(RECORDS Opens)

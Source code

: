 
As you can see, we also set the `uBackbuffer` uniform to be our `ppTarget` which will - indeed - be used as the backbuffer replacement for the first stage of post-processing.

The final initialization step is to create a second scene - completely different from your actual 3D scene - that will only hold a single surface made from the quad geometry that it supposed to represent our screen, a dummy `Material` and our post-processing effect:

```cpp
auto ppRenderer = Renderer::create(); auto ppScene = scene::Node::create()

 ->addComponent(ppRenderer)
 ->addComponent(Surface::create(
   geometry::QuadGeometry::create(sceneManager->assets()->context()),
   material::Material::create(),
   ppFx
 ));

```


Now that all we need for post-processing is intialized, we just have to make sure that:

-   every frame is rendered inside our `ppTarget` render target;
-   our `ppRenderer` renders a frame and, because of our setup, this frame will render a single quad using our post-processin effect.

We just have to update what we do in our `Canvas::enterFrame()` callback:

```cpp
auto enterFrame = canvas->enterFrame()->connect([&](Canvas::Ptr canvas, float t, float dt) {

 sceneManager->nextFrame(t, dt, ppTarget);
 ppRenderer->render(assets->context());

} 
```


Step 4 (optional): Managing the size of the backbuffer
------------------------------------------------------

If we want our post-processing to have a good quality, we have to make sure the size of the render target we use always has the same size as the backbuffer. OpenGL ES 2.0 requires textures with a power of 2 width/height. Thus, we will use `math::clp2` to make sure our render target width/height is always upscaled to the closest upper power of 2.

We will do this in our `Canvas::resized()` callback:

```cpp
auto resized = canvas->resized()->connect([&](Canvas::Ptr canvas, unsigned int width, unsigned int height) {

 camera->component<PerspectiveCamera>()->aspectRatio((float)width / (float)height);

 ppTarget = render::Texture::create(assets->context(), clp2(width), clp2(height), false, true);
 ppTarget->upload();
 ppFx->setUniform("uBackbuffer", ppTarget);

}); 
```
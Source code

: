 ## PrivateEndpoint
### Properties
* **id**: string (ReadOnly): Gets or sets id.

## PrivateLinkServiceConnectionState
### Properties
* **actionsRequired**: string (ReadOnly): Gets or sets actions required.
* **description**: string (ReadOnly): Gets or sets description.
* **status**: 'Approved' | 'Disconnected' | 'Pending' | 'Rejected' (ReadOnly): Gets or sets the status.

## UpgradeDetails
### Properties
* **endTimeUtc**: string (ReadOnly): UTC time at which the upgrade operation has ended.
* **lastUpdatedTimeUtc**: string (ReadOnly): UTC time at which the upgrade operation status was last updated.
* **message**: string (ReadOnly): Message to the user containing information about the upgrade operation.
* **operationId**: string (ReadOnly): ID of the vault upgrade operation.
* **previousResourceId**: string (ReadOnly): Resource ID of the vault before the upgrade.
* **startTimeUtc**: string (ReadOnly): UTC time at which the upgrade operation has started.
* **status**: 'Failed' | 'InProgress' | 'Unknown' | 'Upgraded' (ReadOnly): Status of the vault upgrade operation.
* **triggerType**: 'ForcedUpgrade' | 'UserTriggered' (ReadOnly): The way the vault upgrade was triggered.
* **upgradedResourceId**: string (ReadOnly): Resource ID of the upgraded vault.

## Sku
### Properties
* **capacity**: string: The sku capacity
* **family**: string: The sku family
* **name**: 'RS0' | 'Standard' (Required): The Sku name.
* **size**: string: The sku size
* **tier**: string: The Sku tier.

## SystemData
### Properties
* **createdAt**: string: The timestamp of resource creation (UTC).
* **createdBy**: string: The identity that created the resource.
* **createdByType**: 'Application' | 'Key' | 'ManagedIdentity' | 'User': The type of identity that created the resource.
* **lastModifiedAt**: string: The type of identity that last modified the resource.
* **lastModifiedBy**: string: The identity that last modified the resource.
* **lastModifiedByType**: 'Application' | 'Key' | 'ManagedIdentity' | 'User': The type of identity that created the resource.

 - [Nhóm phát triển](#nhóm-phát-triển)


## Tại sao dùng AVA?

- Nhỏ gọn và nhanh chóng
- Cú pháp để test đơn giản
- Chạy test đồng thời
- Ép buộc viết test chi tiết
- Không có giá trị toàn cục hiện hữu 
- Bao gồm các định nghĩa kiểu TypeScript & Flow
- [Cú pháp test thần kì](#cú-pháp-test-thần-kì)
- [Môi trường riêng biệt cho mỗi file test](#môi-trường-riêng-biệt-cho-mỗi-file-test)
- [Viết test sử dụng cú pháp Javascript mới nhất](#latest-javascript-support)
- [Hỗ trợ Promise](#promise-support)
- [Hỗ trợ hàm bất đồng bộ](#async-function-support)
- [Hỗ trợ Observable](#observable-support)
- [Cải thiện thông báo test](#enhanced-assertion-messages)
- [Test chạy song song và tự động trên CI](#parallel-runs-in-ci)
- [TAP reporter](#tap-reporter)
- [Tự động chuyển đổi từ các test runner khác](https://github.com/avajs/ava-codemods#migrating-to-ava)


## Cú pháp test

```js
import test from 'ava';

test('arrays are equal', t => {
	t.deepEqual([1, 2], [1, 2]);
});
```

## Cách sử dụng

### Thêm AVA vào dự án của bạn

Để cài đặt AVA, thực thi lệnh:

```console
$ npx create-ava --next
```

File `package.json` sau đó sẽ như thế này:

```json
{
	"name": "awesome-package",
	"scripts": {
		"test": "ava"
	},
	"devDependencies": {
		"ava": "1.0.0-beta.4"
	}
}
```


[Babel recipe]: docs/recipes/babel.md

(RECORDS Closes)

All lines in the listing above between the line with "was last updated." and the line with "upgrade was triggered.", inclusive, should be set down exactly, and no line outside that range.

* **lastUpdatedTimeUtc**: string (ReadOnly): UTC time at which the upgrade operation status was last updated.
* **message**: string (ReadOnly): Message to the user containing information about the upgrade operation.
* **operationId**: string (ReadOnly): ID of the vault upgrade operation.
* **previousResourceId**: string (ReadOnly): Resource ID of the vault before the upgrade.
* **startTimeUtc**: string (ReadOnly): UTC time at which the upgrade operation has started.
* **status**: 'Failed' | 'InProgress' | 'Unknown' | 'Upgraded' (ReadOnly): Status of the vault upgrade operation.
* **triggerType**: 'ForcedUpgrade' | 'UserTriggered' (ReadOnly): The way the vault upgrade was triggered.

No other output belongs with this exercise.